On this page
One scene, 10 graphics optimizations for console developersLast updated: January 2019
What you will get from this page: Console graphics optimization tips, courtesy of Unity’s Rob Thompson, a console graphics developer (who presented them at Unite), and our demo team. These optimizations were made to an especially difficult scene to ensure smooth 30fps performance.
AAA quality with Unity’s Scriptable Render Pipelines
The Book of the Dead (in this article we refer to it as BOTD) was produced by Unity's demo team. It’s a real-time rendered animated short, essentially created to test-drive and show off the capabilities of the new (and still experimental) Scriptable Render Pipelines (SRP). The SRPs allow you to code the core of your render loop in C#, thereby giving you much more flexibility for customizing how your scene is drawn to make it specific to your content.
There are two SRPs available: the High-Definition Render Pipeline (HDRP) which offers all of the features that you'd expect from a modern, AAA quality, high fidelity renderer, while the Lightweight Render Pipeline (LWRP) maintains responsive performance when scaling for mobile. BOTD uses the HDRP, and you can find advanced learning resources for the SRPs at the end of this article.
All of the assets and all of the script code for BOTD are available for you in the Asset Store.

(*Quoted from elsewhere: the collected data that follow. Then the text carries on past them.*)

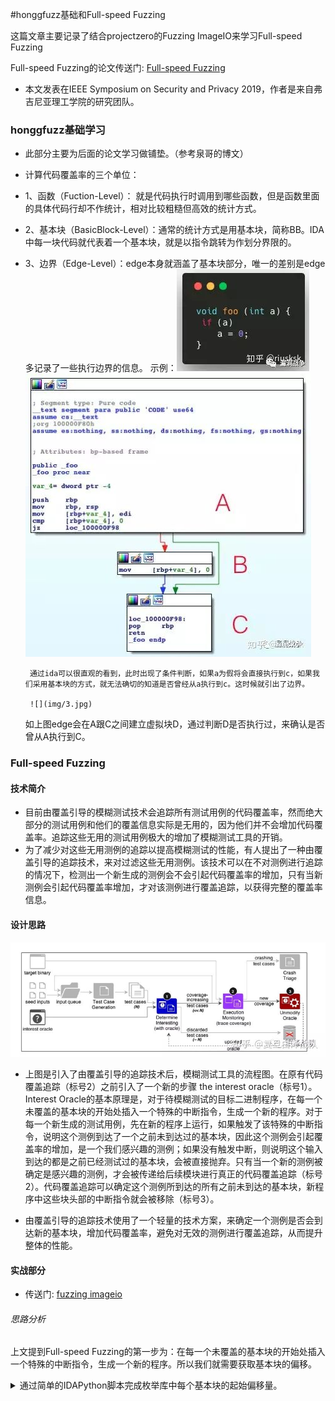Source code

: #honggfuzz基础和Full-speed Fuzzing

这篇文章主要记录了结合projectzero的Fuzzing ImageIO来学习Full-speed Fuzzing

Full-speed Fuzzing的论文传送门: [Full-speed Fuzzing](https://arxiv.org/abs/1812.11875?context=cs.CR)

- 本文发表在IEEE Symposium on Security and Privacy 2019，作者是来自弗吉尼亚理工学院的研究团队。

### honggfuzz基础学习
- 此部分主要为后面的论文学习做铺垫。（参考泉哥的博文）
-  计算代码覆盖率的三个单位：
 - 1、函数（Fuction-Level）： 就是代码执行时调用到哪些函数，但是函数里面的具体代码行却不作统计，相对比较粗糙但高效的统计方式。
 - 2、基本块（BasicBlock-Level）：通常的统计方式是用基本块，简称BB。IDA中每一块代码就代表着一个基本块，就是以指令跳转为作划分界限的。
 - 3、边界（Edge-Level）：edge本身就涵盖了基本块部分，唯一的差别是edge多记录了一些执行边界的信息。
   示例：![](img/1.jpg)
        ![](img/2.jpg)
        
        通过ida可以很直观的看到，此时出现了条件判断，如果a为假将会直接执行到c，如果我们采用基本块的方式，就无法确切的知道是否曾经从a执行到c。这时候就引出了边界。
        
        ![](img/3.jpg)
    如上图edge会在A跟C之间建立虚拟块D，通过判断D是否执行过，来确认是否曾从A执行到C。

    
### Full-speed Fuzzing
#### 技术简介
- 目前由覆盖引导的模糊测试技术会追踪所有测试用例的代码覆盖率，然而绝大部分的测试用例和他们的覆盖信息实际是无用的，因为他们并不会增加代码覆盖率。追踪这些无用的测试用例极大的增加了模糊测试工具的开销。
- 为了减少对这些无用测例的追踪以提高模糊测试的性能，有人提出了一种由覆盖引导的追踪技术，来对过滤这些无用测例。该技术可以在不对测例进行追踪的情况下，检测出一个新生成的测例会不会引起代码覆盖率的增加，只有当新测例会引起代码覆盖率增加，才对该测例进行覆盖追踪，以获得完整的覆盖率信息。

#### 设计思路
![](img/4.jpg)
- 上图是引入了由覆盖引导的追踪技术后，模糊测试工具的流程图。在原有代码覆盖追踪（标号2）之前引入了一个新的步骤 the interest oracle（标号1）。Interest Oracle的基本原理是，对于待模糊测试的目标二进制程序，在每一个未覆盖的基本块的开始处插入一个特殊的中断指令，生成一个新的程序。对于每一个新生成的测试用例，先在新的程序上运行，如果触发了该特殊的中断指令，说明这个测例到达了一个之前未到达过的基本块，因此这个测例会引起覆盖率的增加，是一个我们感兴趣的测例；如果没有触发中断，则说明这个输入到达的都是之前已经测试过的基本块，会被直接抛弃。只有当一个新的测例被确定是感兴趣的测例，才会被传递给后续模块进行真正的代码覆盖追踪（标号2）。代码覆盖追踪可以确定这个测例所到达的所有之前未到达的基本块，新程序中这些块头部的中断指令就会被移除（标号3）。

- 由覆盖引导的追踪技术使用了一个轻量的技术方案，来确定一个测例是否会到达新的基本块，增加代码覆盖率，避免对无效的测例进行覆盖追踪，从而提升整体的性能。

#### 实战部分
- 传送门: [fuzzing imageio](https://googleprojectzero.blogspot.com/2020/04/fuzzing-imageio.html)

###### 思路分析
上文提到Full-speed Fuzzing的第一步为：在每一个未覆盖的基本块的开始处插入一个特殊的中断指令，生成一个新的程序。所以我们就需要获取基本块的偏移。

<details>
<summary>通过简单的IDAPython脚本完成枚举库中每个基本块的起始偏移量。</summary>
```
import idautils
import idaapi
import ida_nalt
import idc


from os.path import expanduser
home = expanduser("~")

patchpoints = set()

max_offset = 0
for seg_ea in idautils.Segments():
    name = idc.get_segm_name(seg_ea)
    if name != "__text":
        continue

    start = idc.get_segm_start(seg_ea)
    end = idc.get_segm_end(seg_ea)
    for func_ea in idautils.Functions(start, end):
        f = idaapi.get_func(func_ea)
        if not f:
            continue
        for block in idaapi.FlowChart(f):
            if start <= block.start_ea < end:
                max_offset = max(max_offset, block.start_ea)
                patchpoints.add(block.start_ea)
            else:
                print("Warning, broken CFG?")

# Round up max_offset to page size
size = max_offset
rem = size % 0x1000
if rem != 0:
    size += 0x1000 - rem

with open(home + "/Desktop/patches.txt", "w") as f:
    f.write(ida_nalt.get_root_filename() + ':' + hex(size) + '\n')
    f.write('\n'.join(map(hex, sorted(patchpoints))))
    f.write('\n')

print("Done, found {} patchpoints".format(len(patchpoints)))
```
[运行结果](/img/trapfuzz.patches)
</details>

接下来是基于Full-speed Fuzzing的fuzz方法的实现
<details>
<summary>trap fuzz方法的实现。</summary>
首先根据trapfuzz.patches中的library name，也就是imageio，获取的到库基地址
- 从dyld获取所有加载模块的列表，task_info()将获得给定任务的dyld的all_image_info结构体的地址，从中我们可以获得所有模块的名称和加载地址

```
#include <mach-o/dyld_images.h>
static void* find_library_load_address(const char* library_name) {
  kern_return_t err;

  task_dyld_info_data_t task_dyld_info;
  mach_msg_type_number_t count = TASK_DYLD_INFO_COUNT;
  err = task_info(mach_task_self(), TASK_DYLD_INFO, (task_info_t)&task_dyld_info, &count);

  const struct dyld_all_image_infos* all_image_infos = (const struct dyld_all_image_infos*)task_dyld_info.all_image_info_addr;
  const struct dyld_image_info* image_infos = all_image_infos->infoArray;

  for(size_t i = 0; i < all_image_infos->infoArrayCount; i++){
    const char* image_name = image_infos[i].imageFilePath;
    mach_vm_address_t image_load_address = (mach_vm_address_t)image_infos[i].imageLoadAddress;
    if (strstr(image_name, library_name)){
      return (void*)image_load_address;
    }
  }
  return NULL;
}
```
接下来我们来创建shadow memory，在shadow memory中，我们需要为每个patch存储4字节（3字节位图索引，1字节原始值）,操作如下：
```
    uint32_t* shadow = SHADOW(lib_base + offset);
    uint8_t orig_byte = lib_base[offset];
    *shadow = (bitmap_index << 8) | orig_byte;
```
下面是创建shadow memory的代码：
```
#define SHADOW(addr) ((uint32_t*)(((uintptr_t)addr & 0xfffffffffffffffc) - 0x200000000000 - ((uintptr_t)addr & 0x3)*0x10000000000))

void initializeTrapfuzz() {

        ............
   
       while ((nread = getline(&line, &len, patches)) != -1) {
        char* end = line + len;
        
        char* col = strchr(line, ':');

        if (col) {
            *col = 0;
            lib_base = find_library_load_address(line);
            if (!lib_base) {
                LOG_F("Library %s does not appear to be loaded", line);
            }

            lib_size = strtoul(col + 1, &end, 16);
            if (lib_size % 0x1000 != 0) {
                LOG_F("Invalid library size 0x%zx. Must be multiple of 0x1000", lib_size);
            }

            // Make library code writable.
            if (mprotect(lib_base, lib_size, PROT_READ | PROT_WRITE | PROT_EXEC) != 0) {
                LOG_F("Failed to mprotect library %s writable", line);
            }

            // Create shadow memory.
            for (int i = 0; i < 4; i++) {
                void* shadow_addr = SHADOW(lib_base + i);
                void* shadow = mmap(shadow_addr, lib_size, PROT_READ | PROT_WRITE, MAP_PRIVATE | MAP_ANON | MAP_FIXED, 0, 0);
                if (shadow == MAP_FAILED) {
                    LOG_F("Failed to mmap shadow memory");
                }
            }
            // Done, continue with next line.
            continue;
        }
        
        ............
        
```
下面在进行fuzzing的进程用断点指令（Intel上的int3）替换每个未发现的基本块的首字节，并且将位图索引以及原始值存储在shadow memory中
```
void initializeTrapfuzz() {
        
        ............
     
        // It's an offset, parse it and do the patching.
        unsigned long offset = strtoul(line, &end, 16);
        if (offset > lib_size) {
            LOG_F("Invalid offset: 0x%lx. Current library is 0x%zx bytes large", offset, lib_size);
        }

        bitmap_index++;

        if (bitmap_index >= (int)_HF_PC_GUARD_MAX) {
            LOG_F("Too many basic blocks to instrument");
        }

        uint32_t* shadow = SHADOW(lib_base + offset);
        if (*shadow != 0) {
            LOG_F("Potentially duplicate patch entry: 0x%lx", offset);
        }

        if (ATOMIC_GET(feedback->pcGuardMap[bitmap_index])) {
            continue;
        }

        // 在shadow memory中创建查找条目。
        uint8_t orig_byte = lib_base[offset];
        *shadow = (bitmap_index << 8) | orig_byte;
        // 用int3替换指令，int3是一种仪器陷阱。
        lib_base[offset] = 0xcc;
    }
    // Store number of basic blocks for statistical purposes.
    if ((int)ATOMIC_GET(feedback->guardNb) < bitmap_index + 1) {
        ATOMIC_SET(feedback->guardNb, bitmap_index + 1);
    }

    free(line);
    fclose(patches);
```
通过sigaction(SIGTRAP, &s, 0);安装一个SIGTRAP处理程序，他在捕获到SIGTRAP信号时，调用我们设置好的信号处理函数：sigtrap_handler。
```
    // Install signal handler for SIGTRAP.
    struct sigaction s;
    s.sa_flags = SA_SIGINFO;        
    s.sa_sigaction = sigtrap_handler;
    sigemptyset(&s.sa_mask);
    sigaction(SIGTRAP, &s, 0);
}
```
sigtrap_handler的代码实现：
功能：
- 检索故障地址并计算库中的偏移量以及shadow memory中相应条目的地址
- 将基本块标记为在全局覆盖位图中找到
- 用原始字节替换断点
- 恢复执行
```
static void sigtrap_handler(int signum, siginfo_t* si, void* context) {
    // Must re-execute the instruction, so decrement PC by one instruction.
#if defined(__APPLE__) && defined(__LP64__)
    ucontext_t* ctx = (ucontext_t*)context;
    ctx->uc_mcontext->__ss.__rip -= 1;
#else
#error "Unsupported platform"
#endif

    uint8_t* faultaddr = (uint8_t*)si->si_addr - 1;
    // If the trap didn't come from our instrumentation, then we probably will just segfault here
    uint32_t shadow = *SHADOW(faultaddr);

    uint8_t orig_byte = shadow & 0xff;
    uint32_t index = shadow >> 8;

    // Index zero is invalid so that it is still possible to catch actual trap instructions in instrumented libraries.
    if (index == 0) {
        abort();
    }
    // Restore original instruction
    *faultaddr = orig_byte;

    // Update coverage information.
    bool prev = ATOMIC_XCHG(feedback->pcGuardMap[index], true);
    if (prev == false) {
        ATOMIC_PRE_INC_RELAXED(feedback->pidFeedbackEdge[my_thread_no]);
    }
}
```

</details>




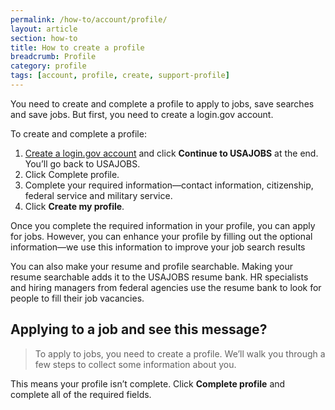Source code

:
 ```yaml
---
permalink: /how-to/account/profile/
layout: article
section: how-to
title: How to create a profile
breadcrumb: Profile
category: profile
tags: [account, profile, create, support-profile]
---
```


You need to create and complete a profile to apply to jobs, save searches and save jobs. But first, you need to create a login.gov account.

To create and complete a profile:

1. [Create a login.gov account](https://www.usajobs.gov/Applicant/ProfileDashboard/Home/) and click **Continue to USAJOBS** at the end. You’ll go back to USAJOBS.
2. Click Complete profile.
3. Complete your required information—contact information, citizenship, federal service and military service. 
4. Click **Create my profile**.  

Once you complete the required information in your profile, you can apply for jobs. However, you can enhance your profile by filling out the optional information—we use this information to improve your job search results 

You can also make your resume and profile searchable. Making your resume searchable adds it to the USAJOBS resume bank. HR specialists and hiring managers from federal agencies use the resume bank to look for people to fill their job vacancies.

## Applying to a job and see this message?

> To apply to jobs, you need to create a profile. We’ll walk you through a few steps to collect some information about you. 

This means your profile isn’t complete. Click **Complete profile** and complete all of the required fields. 

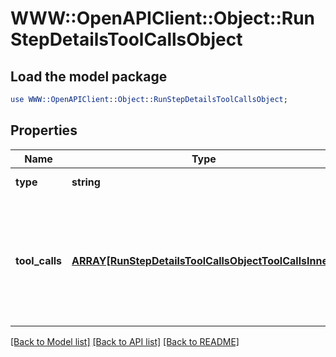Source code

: # WWW::OpenAPIClient::Object::RunStepDetailsToolCallsObject

## Load the model package
```perl
use WWW::OpenAPIClient::Object::RunStepDetailsToolCallsObject;
```

## Properties
Name | Type | Description | Notes
------------ | ------------- | ------------- | -------------
**type** | **string** | Always &#x60;tool_calls&#x60;. | 
**tool_calls** | [**ARRAY[RunStepDetailsToolCallsObjectToolCallsInner]**](RunStepDetailsToolCallsObjectToolCallsInner.md) | An array of tool calls the run step was involved in. These can be associated with one of three types of tools: &#x60;code_interpreter&#x60;, &#x60;retrieval&#x60;, or &#x60;function&#x60;.  | 

[[Back to Model list]](../README.md#documentation-for-models) [[Back to API list]](../README.md#documentation-for-api-endpoints) [[Back to README]](../README.md)


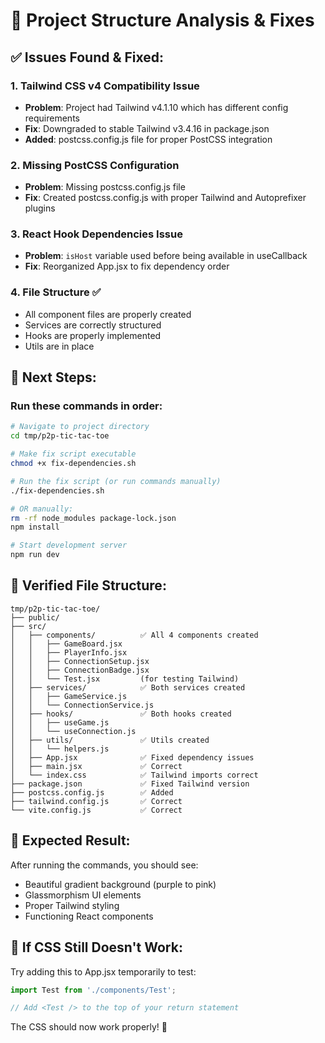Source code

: # 🔧 Project Structure Analysis & Fixes

## ✅ **Issues Found & Fixed:**

### 1. **Tailwind CSS v4 Compatibility Issue**
- **Problem**: Project had Tailwind v4.1.10 which has different config requirements
- **Fix**: Downgraded to stable Tailwind v3.4.16 in package.json
- **Added**: postcss.config.js file for proper PostCSS integration

### 2. **Missing PostCSS Configuration**
- **Problem**: Missing postcss.config.js file
- **Fix**: Created postcss.config.js with proper Tailwind and Autoprefixer plugins

### 3. **React Hook Dependencies Issue**
- **Problem**: `isHost` variable used before being available in useCallback
- **Fix**: Reorganized App.jsx to fix dependency order

### 4. **File Structure** ✅
- All component files are properly created
- Services are correctly structured
- Hooks are properly implemented
- Utils are in place

## 🚀 **Next Steps:**

### Run these commands in order:

```bash
# Navigate to project directory
cd tmp/p2p-tic-tac-toe

# Make fix script executable
chmod +x fix-dependencies.sh

# Run the fix script (or run commands manually)
./fix-dependencies.sh

# OR manually:
rm -rf node_modules package-lock.json
npm install

# Start development server
npm run dev
```

## 📁 **Verified File Structure:**

```
tmp/p2p-tic-tac-toe/
├── public/
├── src/
│   ├── components/          ✅ All 4 components created
│   │   ├── GameBoard.jsx
│   │   ├── PlayerInfo.jsx
│   │   ├── ConnectionSetup.jsx
│   │   ├── ConnectionBadge.jsx
│   │   └── Test.jsx         (for testing Tailwind)
│   ├── services/            ✅ Both services created
│   │   ├── GameService.js
│   │   └── ConnectionService.js
│   ├── hooks/               ✅ Both hooks created
│   │   ├── useGame.js
│   │   └── useConnection.js
│   ├── utils/               ✅ Utils created
│   │   └── helpers.js
│   ├── App.jsx              ✅ Fixed dependency issues
│   ├── main.jsx             ✅ Correct
│   └── index.css            ✅ Tailwind imports correct
├── package.json             ✅ Fixed Tailwind version
├── postcss.config.js        ✅ Added
├── tailwind.config.js       ✅ Correct
└── vite.config.js           ✅ Correct
```

## 🎯 **Expected Result:**
After running the commands, you should see:
- Beautiful gradient background (purple to pink)
- Glassmorphism UI elements
- Proper Tailwind styling
- Functioning React components

## 🐛 **If CSS Still Doesn't Work:**
Try adding this to App.jsx temporarily to test:
```jsx
import Test from './components/Test';

// Add <Test /> to the top of your return statement
```

The CSS should now work properly! 🎉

A major optimization pass to get to 1080p at 30fps (or better) on consoles
The objective with the demo was to offer an interactive experience where people could wander around inside that environment and get their hands on it and experience it in a way that was familiar from a traditional AAA games perspective. Specifically, we wanted to show BOTD running on Xbox One and PS4. We had the performance requirements of 1080p at 30fps, or better.
As it’s a demo, and not a full game, the main focus for optimizations was on the rendering.
Generally, performance for BOTD is fairly consistent as it doesn’t have any scenes where, for example, there are thousands of particles suddenly spawning into life or loads of animated characters appearing.
To start with, Rob and the demo team found the view that was performing most poorly re: GPU load, here’s a screenshot of it:
What's going on in the scene is pretty much constant; what varies is what’s within the view of the camera. If they could make savings on this scene, they’d ultimately increase performance throughout the entire demo.
The reason why this scene performed poorly is that it's an exterior view of the level looking into the center of it, so the vast majority of assets in the scene are in the camera frustum. This results in a lot of draw calls.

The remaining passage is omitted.